Çok basit olacaktı. Dualarımı içimden fısıldayacaktım. Mathius'un dediği aklıma gelmişti. Kelimeler önemliydi. Sadece kelimeleri içten söylemem gerekiyordu.
Ufak akuamarin taşımı sıkıca tutarken bir anda dizlerimin üzerine düştüm. Bran'in yanıma gelip kollarımı tutmasını hissedebilmiştim. Zihnimde anlamadığım bir sürü fısıltı vardı. Çok fazlaydılar. Kelimeleri duyuyordum.
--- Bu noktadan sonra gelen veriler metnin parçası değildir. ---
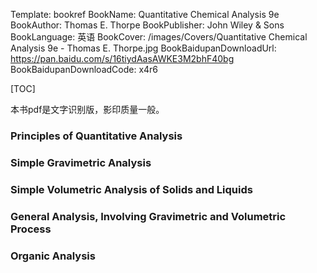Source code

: Template: bookref
BookName: Quantitative Chemical Analysis 9e
BookAuthor: Thomas E. Thorpe
BookPublisher: John Wiley & Sons
BookLanguage: 英语
BookCover: /images/Covers/Quantitative Chemical Analysis 9e - Thomas E. Thorpe.jpg
BookBaidupanDownloadUrl: https://pan.baidu.com/s/16tiydAasAWKE3M2bhF40bg 
BookBaidupanDownloadCode: x4r6



[TOC]

本书pdf是文字识别版，影印质量一般。

### Principles of Quantitative Analysis

### Simple Gravimetric Analysis

### Simple Volumetric Analysis of Solids and Liquids

### General Analysis, Involving Gravimetric and Volumetric Process

### Organic Analysis
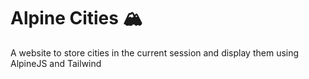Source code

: # Alpine Cities 🏔️
A website to store cities in the current session and display them using AlpineJS and Tailwind 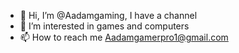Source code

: - 👋 Hi, I’m @Aadamgaming, I have a channel
- 👀 I’m interested in games and computers
- 📫 How to reach me Aadamgamerpro1@gmail.com
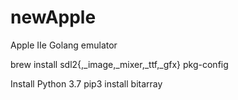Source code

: # newApple
Apple IIe Golang emulator

brew install sdl2{,_image,_mixer,_ttf,_gfx} pkg-config

Install Python 3.7
pip3 install bitarray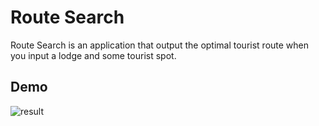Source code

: Route Search
====

Route Search is an application that output the optimal tourist route when you input a lodge and some tourist spot.

## Demo
![result](https://github.com/ran-shimizu/route-search/blob/update-demo/RouteSearch.gif)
Anlamasam bile zihnime kazınıyorlardı. Üzerimde ne tür bir güç vardı bilmiyordum ama bana bu kelimeleri ezberletmeye çalışıyor gibiydi.
Bran'in varlığını hissedebiliyordum. Yanıma çömelmişti. Sürekli adımı sayıklıyordu. Ona cevap vermek istiyordum ancak yapamıyordum. Gözlerimi açamıyordum. Konuşamıyordum. Yere yığılmadan beni tutarak kendine doğru çekmişti.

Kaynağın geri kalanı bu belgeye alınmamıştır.